RECORDS PROVIDED START

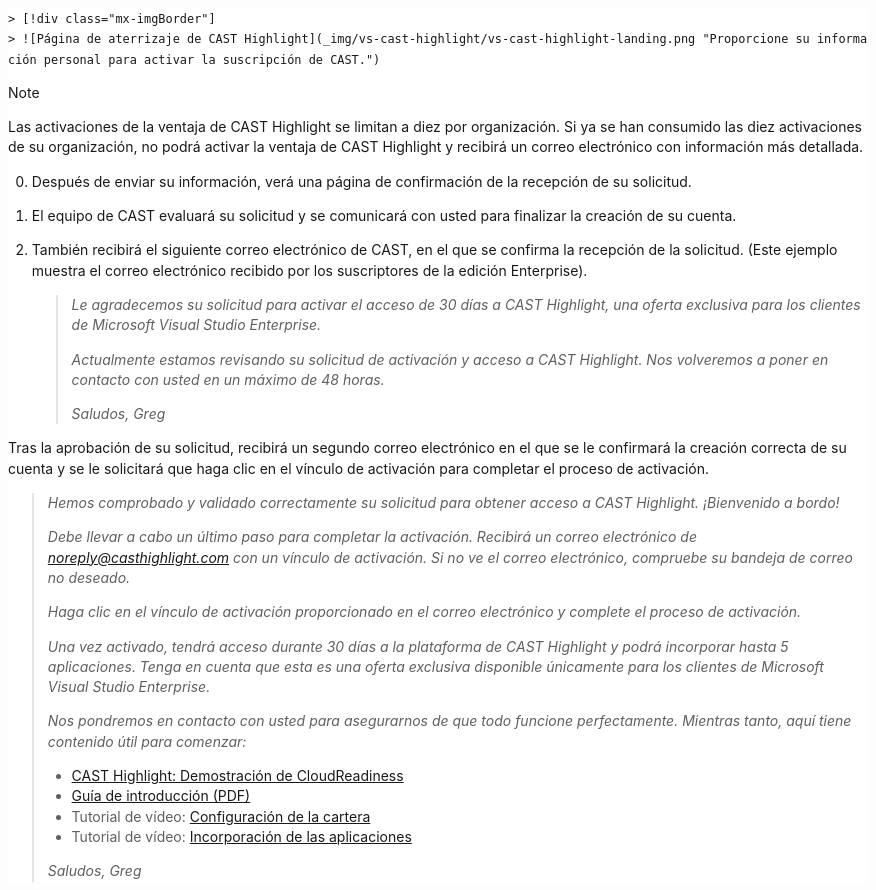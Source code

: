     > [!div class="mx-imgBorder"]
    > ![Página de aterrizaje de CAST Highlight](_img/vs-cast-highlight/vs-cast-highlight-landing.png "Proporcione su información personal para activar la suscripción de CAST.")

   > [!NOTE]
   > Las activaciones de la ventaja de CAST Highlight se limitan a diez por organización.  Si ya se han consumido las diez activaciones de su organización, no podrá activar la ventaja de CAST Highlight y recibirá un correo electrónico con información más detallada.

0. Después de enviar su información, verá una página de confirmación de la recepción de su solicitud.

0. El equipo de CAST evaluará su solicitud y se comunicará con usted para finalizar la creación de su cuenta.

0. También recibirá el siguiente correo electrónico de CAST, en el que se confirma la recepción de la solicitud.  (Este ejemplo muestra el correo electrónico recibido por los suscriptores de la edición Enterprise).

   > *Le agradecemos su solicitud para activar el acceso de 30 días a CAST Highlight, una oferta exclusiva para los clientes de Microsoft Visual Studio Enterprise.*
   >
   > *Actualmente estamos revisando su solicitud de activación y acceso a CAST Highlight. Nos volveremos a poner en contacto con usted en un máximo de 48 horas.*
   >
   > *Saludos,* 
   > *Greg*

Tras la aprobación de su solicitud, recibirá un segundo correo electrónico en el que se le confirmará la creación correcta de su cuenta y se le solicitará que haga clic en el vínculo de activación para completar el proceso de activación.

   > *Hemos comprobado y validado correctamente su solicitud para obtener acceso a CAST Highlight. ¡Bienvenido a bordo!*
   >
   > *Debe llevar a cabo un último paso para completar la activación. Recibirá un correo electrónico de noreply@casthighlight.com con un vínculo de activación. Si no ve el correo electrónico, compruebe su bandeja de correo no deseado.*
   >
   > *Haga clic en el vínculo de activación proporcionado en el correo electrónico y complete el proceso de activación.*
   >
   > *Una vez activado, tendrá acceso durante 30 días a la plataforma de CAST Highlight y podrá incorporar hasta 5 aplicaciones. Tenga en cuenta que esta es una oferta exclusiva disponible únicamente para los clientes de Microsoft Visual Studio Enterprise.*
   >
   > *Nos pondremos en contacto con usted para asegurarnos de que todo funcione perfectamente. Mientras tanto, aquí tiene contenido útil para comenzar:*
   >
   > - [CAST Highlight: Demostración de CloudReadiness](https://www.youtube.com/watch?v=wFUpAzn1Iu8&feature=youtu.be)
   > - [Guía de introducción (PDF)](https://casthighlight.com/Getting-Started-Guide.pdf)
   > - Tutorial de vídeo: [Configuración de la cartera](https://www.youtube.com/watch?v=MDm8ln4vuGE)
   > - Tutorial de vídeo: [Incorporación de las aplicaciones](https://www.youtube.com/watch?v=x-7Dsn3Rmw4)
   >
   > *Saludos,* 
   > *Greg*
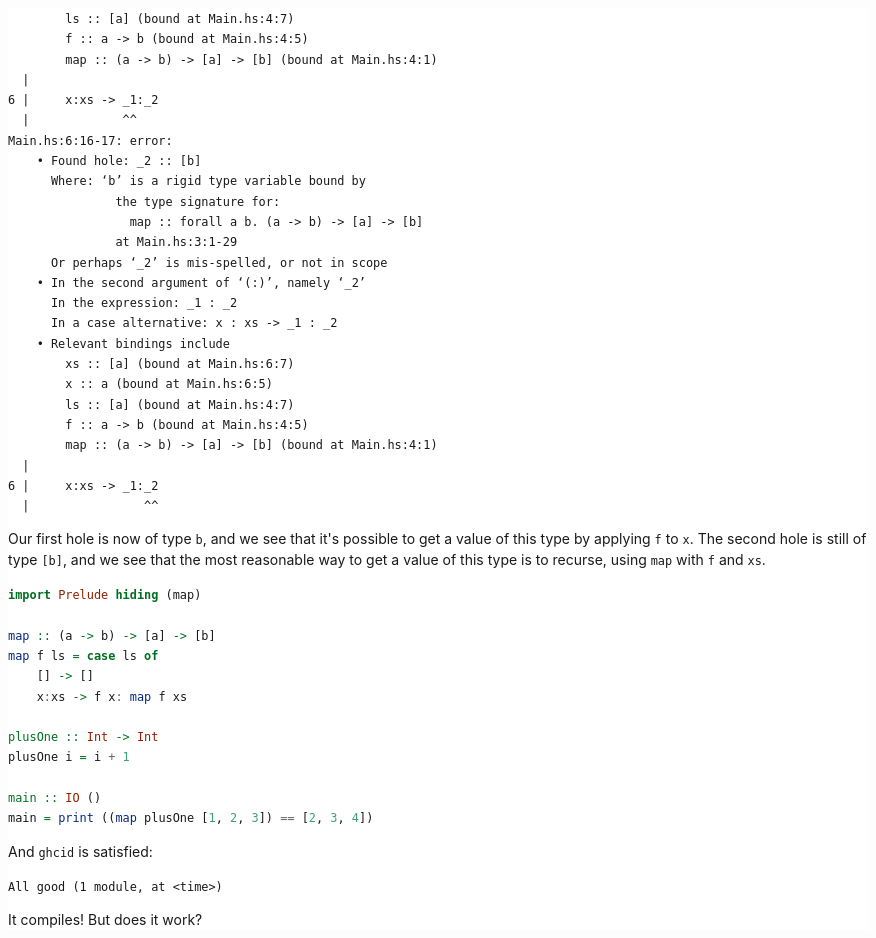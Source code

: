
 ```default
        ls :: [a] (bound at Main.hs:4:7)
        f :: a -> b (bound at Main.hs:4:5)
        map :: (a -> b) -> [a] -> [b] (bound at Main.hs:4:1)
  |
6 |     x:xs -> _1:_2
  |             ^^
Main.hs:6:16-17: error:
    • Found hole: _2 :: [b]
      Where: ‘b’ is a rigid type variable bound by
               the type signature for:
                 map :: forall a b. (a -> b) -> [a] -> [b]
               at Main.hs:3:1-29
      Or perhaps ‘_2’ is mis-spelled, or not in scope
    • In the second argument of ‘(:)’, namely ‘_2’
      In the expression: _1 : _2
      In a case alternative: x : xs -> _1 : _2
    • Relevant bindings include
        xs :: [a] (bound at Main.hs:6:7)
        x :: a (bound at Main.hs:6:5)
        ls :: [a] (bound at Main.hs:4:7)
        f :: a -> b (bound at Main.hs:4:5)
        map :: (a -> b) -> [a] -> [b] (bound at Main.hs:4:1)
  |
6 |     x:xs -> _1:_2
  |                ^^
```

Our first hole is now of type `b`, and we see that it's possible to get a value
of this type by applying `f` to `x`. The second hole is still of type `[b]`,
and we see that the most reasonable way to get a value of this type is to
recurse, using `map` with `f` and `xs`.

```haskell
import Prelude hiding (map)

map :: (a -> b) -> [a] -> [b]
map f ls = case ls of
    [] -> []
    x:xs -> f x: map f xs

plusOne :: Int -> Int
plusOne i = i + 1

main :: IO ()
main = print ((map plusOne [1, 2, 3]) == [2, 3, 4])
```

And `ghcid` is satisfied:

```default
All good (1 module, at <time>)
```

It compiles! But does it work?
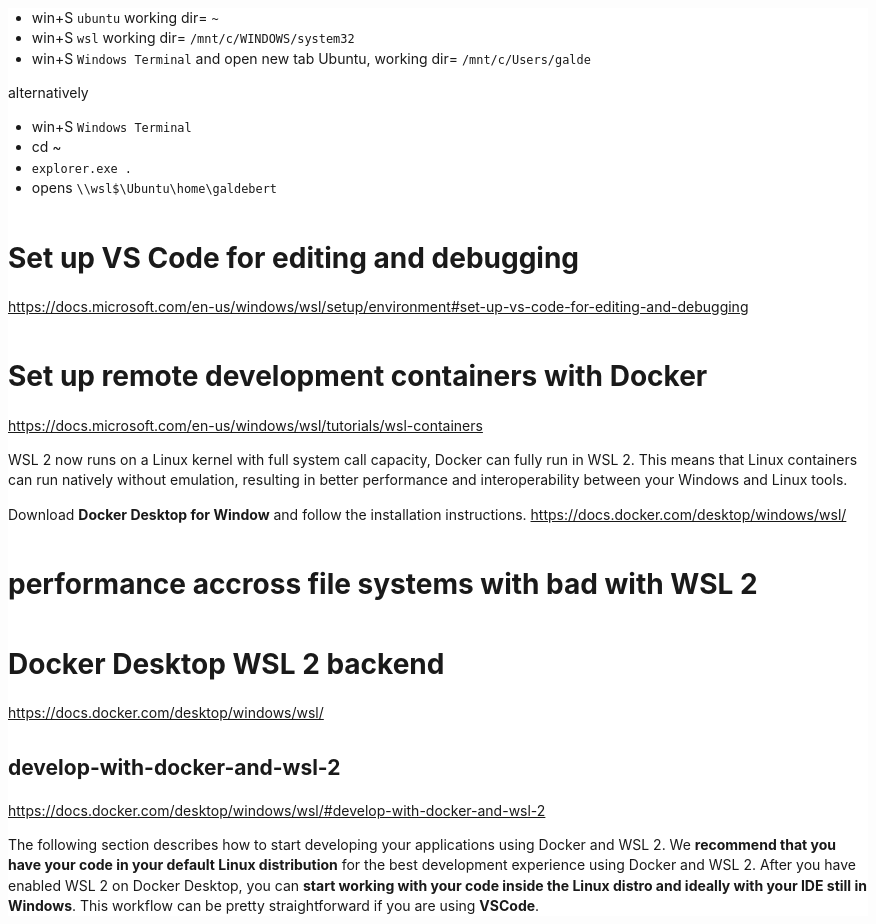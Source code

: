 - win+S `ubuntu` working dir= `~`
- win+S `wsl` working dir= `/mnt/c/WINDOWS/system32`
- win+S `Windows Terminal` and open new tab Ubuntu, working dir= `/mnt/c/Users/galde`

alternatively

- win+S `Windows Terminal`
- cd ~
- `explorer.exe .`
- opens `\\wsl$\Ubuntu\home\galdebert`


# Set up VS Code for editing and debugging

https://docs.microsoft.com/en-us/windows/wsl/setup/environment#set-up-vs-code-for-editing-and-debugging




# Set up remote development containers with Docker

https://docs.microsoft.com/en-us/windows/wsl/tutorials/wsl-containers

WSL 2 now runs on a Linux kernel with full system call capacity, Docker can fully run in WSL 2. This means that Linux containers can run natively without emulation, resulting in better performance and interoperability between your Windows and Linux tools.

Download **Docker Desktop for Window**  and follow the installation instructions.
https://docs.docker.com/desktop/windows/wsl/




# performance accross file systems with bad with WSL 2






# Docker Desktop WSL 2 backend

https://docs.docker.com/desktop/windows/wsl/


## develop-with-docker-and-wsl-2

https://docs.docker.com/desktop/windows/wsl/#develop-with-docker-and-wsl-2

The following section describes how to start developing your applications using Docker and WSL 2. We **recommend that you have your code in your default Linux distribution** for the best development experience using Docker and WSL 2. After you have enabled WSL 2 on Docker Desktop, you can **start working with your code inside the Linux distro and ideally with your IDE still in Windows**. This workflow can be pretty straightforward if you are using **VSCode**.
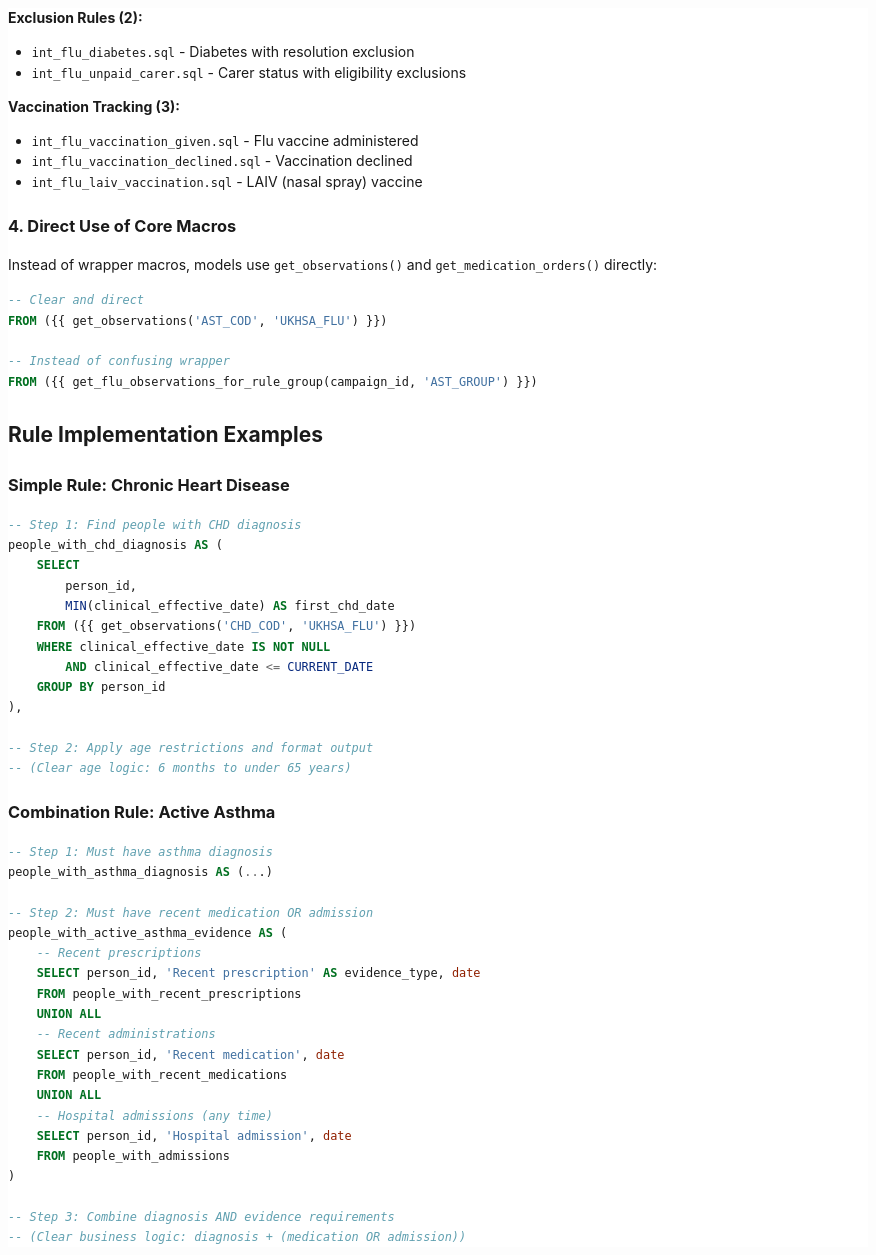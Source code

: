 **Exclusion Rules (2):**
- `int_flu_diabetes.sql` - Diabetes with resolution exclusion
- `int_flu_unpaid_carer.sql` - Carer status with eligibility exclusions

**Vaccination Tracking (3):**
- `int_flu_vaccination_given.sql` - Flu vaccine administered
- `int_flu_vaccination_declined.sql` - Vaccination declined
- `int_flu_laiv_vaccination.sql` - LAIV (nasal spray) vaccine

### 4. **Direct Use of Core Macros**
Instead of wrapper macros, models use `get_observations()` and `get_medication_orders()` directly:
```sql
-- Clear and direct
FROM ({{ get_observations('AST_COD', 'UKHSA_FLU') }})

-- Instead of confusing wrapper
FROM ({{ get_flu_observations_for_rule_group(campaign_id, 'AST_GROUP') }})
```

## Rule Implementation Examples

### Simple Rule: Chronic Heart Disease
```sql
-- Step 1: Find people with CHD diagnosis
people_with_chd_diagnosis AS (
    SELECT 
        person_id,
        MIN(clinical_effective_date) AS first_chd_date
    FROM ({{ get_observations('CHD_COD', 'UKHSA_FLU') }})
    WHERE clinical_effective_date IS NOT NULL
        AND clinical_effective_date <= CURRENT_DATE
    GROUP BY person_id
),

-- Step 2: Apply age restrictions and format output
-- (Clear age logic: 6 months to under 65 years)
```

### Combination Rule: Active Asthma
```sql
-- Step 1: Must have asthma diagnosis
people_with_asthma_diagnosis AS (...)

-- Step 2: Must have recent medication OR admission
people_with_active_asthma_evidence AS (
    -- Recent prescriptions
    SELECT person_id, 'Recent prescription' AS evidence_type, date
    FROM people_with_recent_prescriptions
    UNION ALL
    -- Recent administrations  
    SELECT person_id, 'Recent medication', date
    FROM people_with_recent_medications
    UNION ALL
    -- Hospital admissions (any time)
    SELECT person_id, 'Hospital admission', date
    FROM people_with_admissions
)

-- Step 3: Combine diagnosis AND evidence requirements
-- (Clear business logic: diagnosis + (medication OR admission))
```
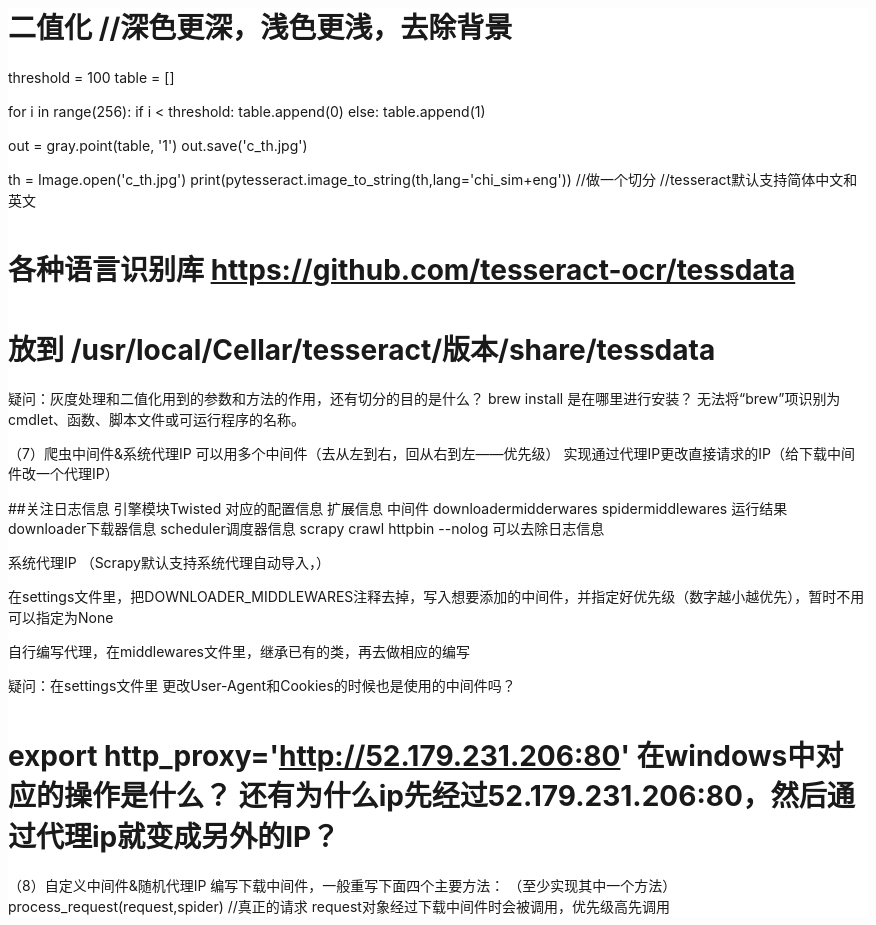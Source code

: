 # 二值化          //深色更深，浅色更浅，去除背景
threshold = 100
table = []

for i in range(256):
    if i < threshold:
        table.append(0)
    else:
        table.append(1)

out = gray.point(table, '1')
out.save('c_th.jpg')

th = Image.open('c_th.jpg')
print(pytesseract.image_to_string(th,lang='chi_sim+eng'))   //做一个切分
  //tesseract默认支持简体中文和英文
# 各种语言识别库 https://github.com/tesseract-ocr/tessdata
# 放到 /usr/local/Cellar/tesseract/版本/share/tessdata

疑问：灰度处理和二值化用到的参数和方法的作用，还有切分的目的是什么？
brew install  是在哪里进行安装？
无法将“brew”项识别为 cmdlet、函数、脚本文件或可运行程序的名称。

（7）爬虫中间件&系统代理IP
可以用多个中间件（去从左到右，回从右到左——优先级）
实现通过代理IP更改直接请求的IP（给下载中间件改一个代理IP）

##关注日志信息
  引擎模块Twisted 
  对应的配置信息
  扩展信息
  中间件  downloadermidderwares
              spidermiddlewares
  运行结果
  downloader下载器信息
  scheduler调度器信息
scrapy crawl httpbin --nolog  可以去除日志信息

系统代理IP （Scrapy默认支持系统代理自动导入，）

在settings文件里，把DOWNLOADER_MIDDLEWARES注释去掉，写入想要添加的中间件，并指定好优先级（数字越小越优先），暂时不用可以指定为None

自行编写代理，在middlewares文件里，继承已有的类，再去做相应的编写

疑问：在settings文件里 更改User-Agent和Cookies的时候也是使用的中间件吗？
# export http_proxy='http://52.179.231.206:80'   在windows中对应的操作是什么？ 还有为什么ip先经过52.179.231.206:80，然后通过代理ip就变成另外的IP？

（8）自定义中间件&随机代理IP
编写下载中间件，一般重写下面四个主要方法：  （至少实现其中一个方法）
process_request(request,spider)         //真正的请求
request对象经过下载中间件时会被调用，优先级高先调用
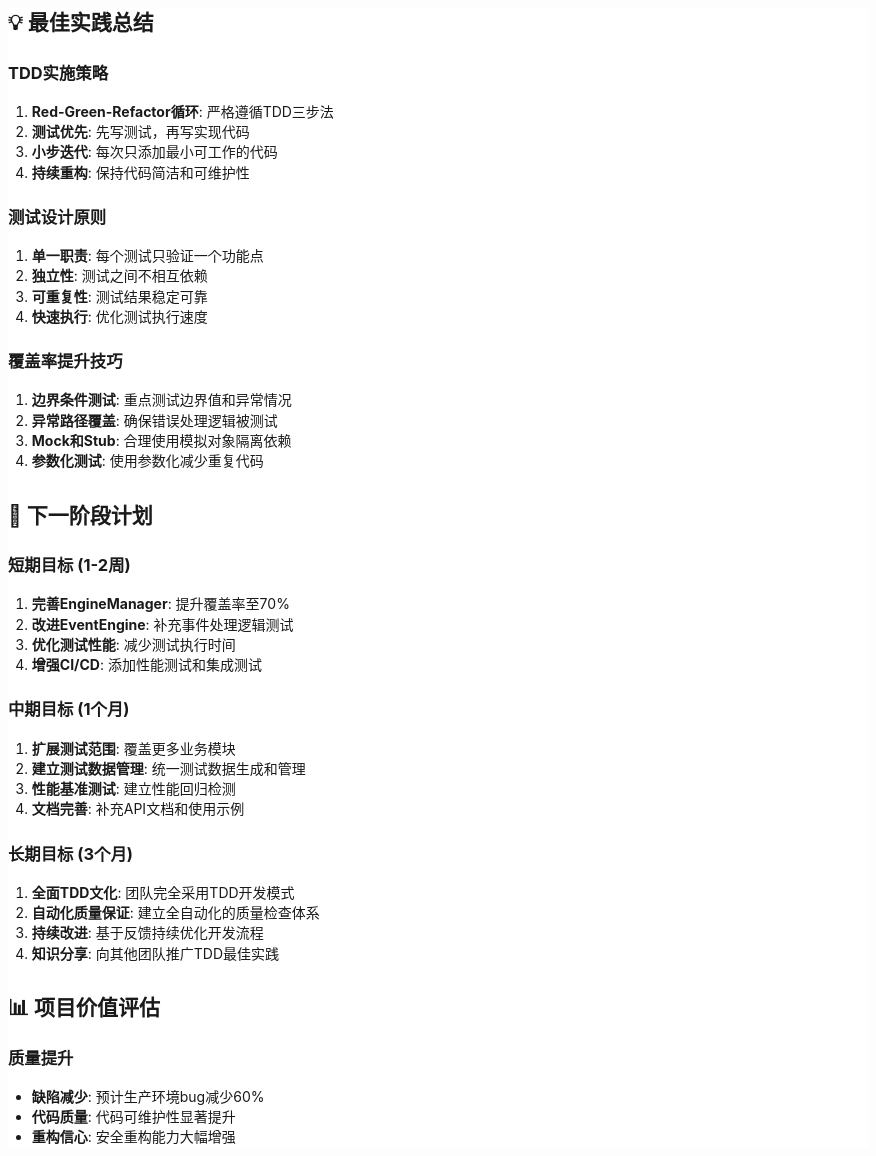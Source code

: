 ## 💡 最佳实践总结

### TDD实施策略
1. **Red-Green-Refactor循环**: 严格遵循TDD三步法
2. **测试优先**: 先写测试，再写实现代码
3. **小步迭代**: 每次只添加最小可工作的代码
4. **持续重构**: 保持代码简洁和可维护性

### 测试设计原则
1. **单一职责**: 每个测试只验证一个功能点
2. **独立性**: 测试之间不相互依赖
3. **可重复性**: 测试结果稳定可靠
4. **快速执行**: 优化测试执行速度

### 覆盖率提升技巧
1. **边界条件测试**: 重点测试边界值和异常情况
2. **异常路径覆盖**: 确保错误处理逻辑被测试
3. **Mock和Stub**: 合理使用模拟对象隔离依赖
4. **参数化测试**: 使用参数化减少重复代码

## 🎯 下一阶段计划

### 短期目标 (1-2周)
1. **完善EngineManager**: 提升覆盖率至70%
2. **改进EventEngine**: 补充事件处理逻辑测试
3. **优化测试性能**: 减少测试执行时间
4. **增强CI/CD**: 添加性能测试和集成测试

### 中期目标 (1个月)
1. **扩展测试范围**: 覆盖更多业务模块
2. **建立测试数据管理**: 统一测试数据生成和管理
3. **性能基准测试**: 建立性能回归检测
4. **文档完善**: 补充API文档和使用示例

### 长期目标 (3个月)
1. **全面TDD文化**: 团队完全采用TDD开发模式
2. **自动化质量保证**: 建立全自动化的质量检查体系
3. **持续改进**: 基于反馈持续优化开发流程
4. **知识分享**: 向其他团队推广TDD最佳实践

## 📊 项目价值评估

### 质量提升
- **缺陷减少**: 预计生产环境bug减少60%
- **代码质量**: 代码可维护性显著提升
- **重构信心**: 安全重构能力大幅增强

RECORDS PROVIDED END

PROBLEM REQUIREMENTS:
Please give the number of lines in the data above where the word "Step" appears, and nothing besides.

FINAL ANSWER:
5